A number of string expansion features are provided for the purpose of interfacing to different ways of user authentication. These include checking traditionally encrypted passwords from /etc/passwd (or equivalent), PAM, Radius, ldapauth, and pwcheck. For details see section 11.7.
The plaintext authenticator has just one client option:
client_send | Use: plaintext | Type: string† | Default: unset |
The string is a colon-separated list of authentication data strings. Each string is independently expanded before being sent to the server. The first string is sent with the AUTH command; any more strings are sent in response to prompts from the server.
Note: you cannot use expansion to create multiple strings, because splitting takes priority and happens first.
Because the PLAIN authentication mechanism requires NUL (binary zero) bytes in the data, further processing is applied to each string before it is sent. If there are any single circumflex characters in the string, they are converted to NULs. Should an actual circumflex be required as data, it must be doubled in the string.

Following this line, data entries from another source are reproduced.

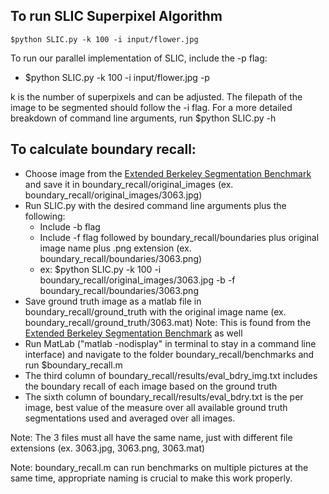 ## To run SLIC Superpixel Algorithm
 
    $python SLIC.py -k 100 -i input/flower.jpg

To run our parallel implementation of SLIC, include the -p flag:
 - $python SLIC.py -k 100 -i input/flower.jpg -p
 
k is the number of superpixels and can be adjusted. The filepath of the image to be segmented should follow the -i flag. For a more detailed breakdown of command line arguments, run $python SLIC.py -h

## To calculate boundary recall:
 - Choose image from the [Extended Berkeley Segmentation Benchmark](https://github.com/davidstutz/extended-berkeley-segmentation-benchmark) and save it in boundary_recall/original_images (ex. boundary_recall/original_images/3063.jpg)
 - Run SLIC.py with the desired command line arguments plus the following:
   - Include -b flag
   - Include -f flag followed by boundary_recall/boundaries plus original image name plus .png extension (ex. boundary_recall/boundaries/3063.png)
   - ex: $python SLIC.py -k 100 -i boundary_recall/original_images/3063.jpg -b -f boundary_recall/boundaries/3063.png
 - Save ground truth image as a matlab file in boundary_recall/ground_truth with the original image name (ex. boundary_recall/ground_truth/3063.mat) Note: This is found from the [Extended Berkeley Segmentation Benchmark](https://github.com/davidstutz/extended-berkeley-segmentation-benchmark) as well
 - Run MatLab ("matlab -nodisplay" in terminal to stay in a command line interface) and navigate to the folder boundary_recall/benchmarks and run $boundary_recall.m
 - The third column of boundary_recall/results/eval_bdry_img.txt includes the boundary recall of each image based on the ground truth
 - The sixth column of boundary_recall/results/eval_bdry.txt is the per image, best value of the measure over all available ground truth segmentations used and averaged over all images. 
 
 Note: The 3 files must all have the same name, just with different file extensions (ex. 3063.jpg, 3063.png, 3063.mat)
 
 Note: boundary_recall.m can run benchmarks on multiple pictures at the same time, appropriate naming is crucial to make this work properly. 
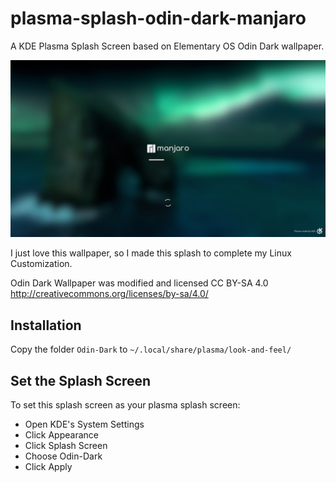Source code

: # plasma-splash-odin-dark-manjaro
A KDE Plasma Splash Screen based on Elementary OS Odin Dark wallpaper.

![Preview](/Odin-Dark/contents/previews/splash.png 'Preview')

I just love this wallpaper, so I made this splash to complete my Linux Customization.

Odin Dark Wallpaper was modified and licensed CC BY-SA 4.0 <http://creativecommons.org/licenses/by-sa/4.0/>

## Installation

Copy the folder `Odin-Dark` to `~/.local/share/plasma/look-and-feel/`

## Set the Splash Screen

To set this splash screen as your plasma splash screen:
- Open KDE's System Settings
- Click Appearance
- Click Splash Screen
- Choose Odin-Dark
- Click Apply


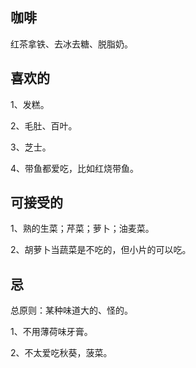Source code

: ## 咖啡

红茶拿铁、去冰去糖、脱脂奶。


## 喜欢的

1、发糕。

2、毛肚、百叶。

3、芝士。

4、带鱼都爱吃，比如红烧带鱼。



## 可接受的

1、熟的生菜；芹菜；萝卜；油麦菜。

2、胡萝卜当蔬菜是不吃的，但小片的可以吃。

## 忌

总原则：某种味道大的、怪的。

1、不用薄荷味牙膏。

2、不太爱吃秋葵，菠菜。




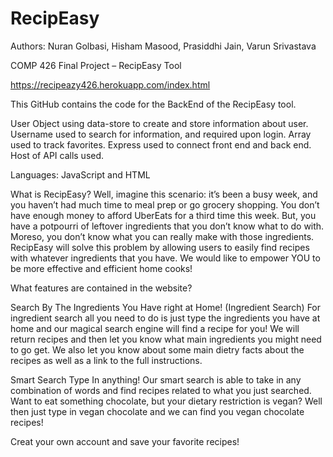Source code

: # RecipEasy
Authors: Nuran Golbasi, Hisham Masood, Prasiddhi Jain, Varun Srivastava

COMP 426 Final Project – RecipEasy Tool

https://recipeazy426.herokuapp.com/index.html

This GitHub contains the code for the BackEnd of the RecipEasy tool.

User Object using data-store to create and store information about user.
Username used to search for information, and required upon login.
Array used to track favorites. 
Express used to connect front end and back end. Host of API calls used.

Languages: JavaScript and HTML

What is RecipEasy?
Well, imagine this scenario: it’s been a busy week, and you haven’t had much time to meal prep or go grocery shopping. 
You don’t have enough money to afford UberEats for a third time this week.
But, you have a potpourri of leftover ingredients that you don’t know what to do with. 
Moreso, you don’t know what you can really make with those ingredients. 
RecipEasy will solve this problem by allowing users to easily find recipes with whatever ingredients that you have. 
We would like to empower YOU to be more effective and efficient home cooks!

What features are contained in the website?

Search By The Ingredients You Have right at Home! (Ingredient Search)
For ingredient search all you need to do is just type the ingredients you have at home and our magical search engine will find a recipe for you! 
We will return recipes and then let you know what main ingredients you might need to go get. 
We also let you know about some main dietry facts about the recipes as well as a link to the full instructions.

Smart Search
Type In anything!
Our smart search is able to take in any combination of words and find recipes related to what you just searched. 
Want to eat something chocolate, but your dietary restriction is vegan? 
Well then just type in vegan chocolate and we can find you vegan chocolate recipes!

Creat your own account and save your favorite recipes!
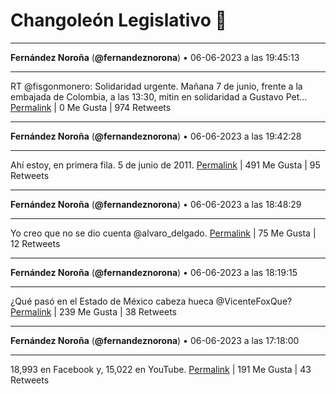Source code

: # Changoleón Legislativo 🙈
*****
**Fernández Noroña** (**@fernandeznorona**) • 06-06-2023 a las 19:45:13
*****
RT @fisgonmonero: Solidaridad urgente.
Mañana 7 de junio, frente a la embajada de Colombia, a las 13:30, mitin en solidaridad a Gustavo Pet…
[Permalink](https://twitter.com/fernandeznorona/status/1666290189092675584) | 0 Me Gusta | 974 Retweets
*****
**Fernández Noroña** (**@fernandeznorona**) • 06-06-2023 a las 19:42:28
*****
Ahí estoy, en primera fila. 5 de junio de 2011.
[Permalink](https://twitter.com/fernandeznorona/status/1666289493278867456) | 491 Me Gusta | 95 Retweets
*****
**Fernández Noroña** (**@fernandeznorona**) • 06-06-2023 a las 18:48:29
*****
Yo creo que no se dio cuenta @alvaro_delgado.
[Permalink](https://twitter.com/fernandeznorona/status/1666275910616768512) | 75 Me Gusta | 12 Retweets
*****
**Fernández Noroña** (**@fernandeznorona**) • 06-06-2023 a las 18:19:15
*****
¿Qué pasó en el Estado de México cabeza hueca @VicenteFoxQue?
[Permalink](https://twitter.com/fernandeznorona/status/1666268552595210241) | 239 Me Gusta | 38 Retweets
*****
**Fernández Noroña** (**@fernandeznorona**) • 06-06-2023 a las 17:18:00
*****
18,993 en Facebook y, 15,022 en YouTube.
[Permalink](https://twitter.com/fernandeznorona/status/1666253140910305282) | 191 Me Gusta | 43 Retweets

This is an example of a client configuration that implements the PLAIN authentication mechanism with a fixed user name and password:
fixed_plain: driver = plaintext public_name = PLAIN client_send = ^username^mysecret
The lack of colons means that the entire text is sent with the AUTH command, with the circumflex characters converted to NULs. A similar example that uses the LOGIN mechanism is:
fixed_login: driver = plaintext public_name = LOGIN client_send = : username : mysecret
The initial colon means that the first string is empty, so no data is sent with the AUTH command itself. The remaining strings are sent in response to prompts.